April 30, 2012 – Comments are due May 7 on an FDA-proposed paradigm that would allow the agency to approve
certain drugs – that would otherwise require a prescription – for over-the-counter (OTC) distribution under “conditions of safe use.”
An FDA statement regarding expansion of the definition of nonprescription drugs says that the agency believes that some doctor visits can be eliminated under the new paradigm to remove cost or time barriers that may deter consumers from receiving appropriate medications.
“We applaud the FDA for jump-starting a public conversation about how to get medicines into the hands of people who need them with adequate directions for safe and effective use,” said Coalition for Healthcare Communication Executive Director John Kamp. “Public and targeted communication will be key to success. The stakes are high because success here means better health for individuals and better public health outcomes.”
According to Janet Woodcock, M.D., director, Center for Drug Evaluation and Research, OTC drugs have had great success in providing consumers with excellent self-care options. “But our concept of self-care is limited to conditions that can be self-diagnosed and self-treated based on the information in the drug facts box, combined with common knowledge. What we are asking is, should there be more flexibility in the concept of nonprescription drugs? Can we broaden the assistance a consumer gets and increase the types of medicines that might be available over-the-counter?”
The new paradigm would ensure safe and appropriate use by applying special conditions to types of nonprescription products. “For example, before getting a medication, you might have to talk with a pharmacist, or need to have a diagnostic test,” the FDA states. “In other cases, you might have to visit a physician to obtain the original prescription, but not to get refills. FDA is also considering whether some drugs could be a prescription drug and a nonprescription drug with conditions of safe use.”
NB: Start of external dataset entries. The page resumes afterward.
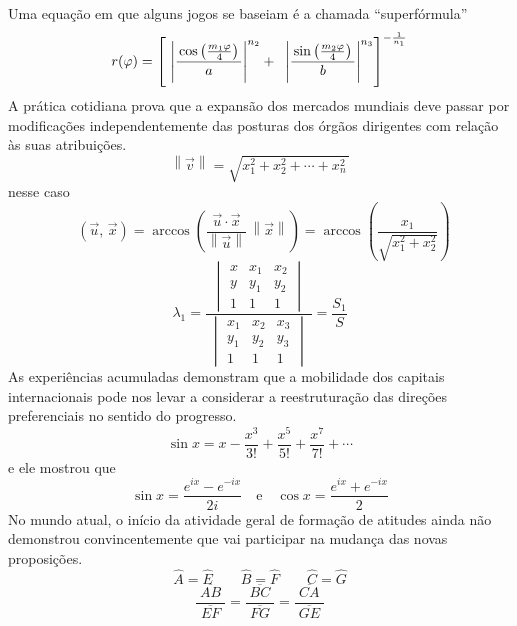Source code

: \documentclass[fleqn]{icat-ufal}
\DeclareMathOperator{\angulo}{\hat{a}ngulo}
\begin{document}
Uma equação em que alguns jogos se baseiam é a chamada ``superfórmula''
\[
    r( \varphi )= 
    \left [\, 
        \vphantom{\begin{array}{c}1\\2\\3\\\end{array}}
        \left| 
            \frac{\,\cos\left( \frac{m_1\varphi }{4} \right)\,}{a} 
        \right|^{n_2} + \;\;
        \left| 
            \frac{\,\sin\left( \frac{m_2\varphi }{4} \right)\,}{b} 
        \right|^{n_3} 
    \right]^{-\frac{1}{n_1}}
\]
A prática cotidiana prova que a expansão dos mercados
mundiais deve passar por modificações independentemente das posturas dos órgãos
dirigentes com relação às suas atribuições. 
\[
    \left\| \vec{v} \right\| = \sqrt{ x_{1}^{2} + x_{2}^{2} + \cdots + x_{n}^{2} \,}
\]
nesse caso
\[
        \angulo(\vec{u},\,\vec{x}) 
        = \arccos\left( \frac{\vec{u}\cdot \vec{x}}{\left\|\vec{u}\right\| } \, \left\|{\vec{x}}\right\| \right) 
        = \arccos\left(\frac{x_1}{\sqrt{x_{1}^{2}+x_{2}^{2}}}\right)
\]
\[
    \lambda_1 = \frac
    {
        \begin{vmatrix}
                x & x_1 & x_2 \\
                y & y_1 & y_2 \\
                1 & 1   & 1
        \end{vmatrix}
    }
    {\;
        \begin{vmatrix}
                x_1 & x_2 & x_3 \\
                y_1 & y_2 & y_3 \\
                1   & 1   & 1
        \end{vmatrix}
      \;
    }
    = \frac{S_1}{S}
\]
As experiências acumuladas
demonstram que a mobilidade dos capitais internacionais pode nos levar a
considerar a reestruturação das direções preferenciais no sentido do progresso. 
\[ 
    \sin x = x - \frac{x^{3}}{3!} + \frac{x^{5}}{5!} + \frac{x^{7}}{7!} + \cdots 
\]  
e ele mostrou que
\[ 
    \sin x = \frac{e^{ix}-e^{-ix}}{2i} \quad \text{e} \quad \cos x = \frac {e^{ix} + e^{-ix}}{2}
\] 
No mundo atual, o início da atividade geral de formação de atitudes ainda não
demonstrou convincentemente que vai participar na mudança das novas proposições.
\[ 
    \hat{A} = \hat{E} \qquad  \hat{B} = \hat{F} \qquad \hat{C} = \hat{G} 
\]  
\[
    \frac{\;\overline{AB}\;}{\;\overline{EF}\;} 
        = \frac{\;\overline{BC}\;}{\;\overline{FG}\;} 
        = \frac{\;\overline{CA}\;}{\;\overline{GE}\;} 
\]
\end{document}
Among many questions cited in a call for comment published in the Feb. 28 Federal Register, the agency has requested input on the feasibility of this initiative, and what types of evidence would be needed to demonstrate that certain drugs could be used safely and effectively in an OTC setting. The agency also has requested input on dual availability of drugs by prescription and OTC and whether diagnostic tests would need to validated for a change in setting, such as in a pharmacy.
The agency lists a number of potential benefits for consumers from this initiative: an increase in the appropriate use of medication, decreases in health costs, greater access to health screening, easier access to needed medications, and better, more consistent treatment of common conditions. Major challenges with the proposed paradigm shift include reworking FDA rules and separating patients from appropriate medical care. Other potential challenges are: liability concerns, disruption of workflow for often overburdened pharmacists, equipment costs, and questions about health insurance reimbursement.
Peter Pitts, president and co-founder of the Center for Medicine in the Public Interest, said on DrugWonks.com that some questions still remain regarding this proposal, such as: “How will this impact patient compliance? How will this affect one condition masking another, more serious one? How will this change the role of the pharmacist?”
“Hopefully stakeholders will share their views on this proposal so the FDA has the information it needs to consider this option,” Kamp said. “Regardless of the outcome here, FDA is to be commended for thinking outside of the box.”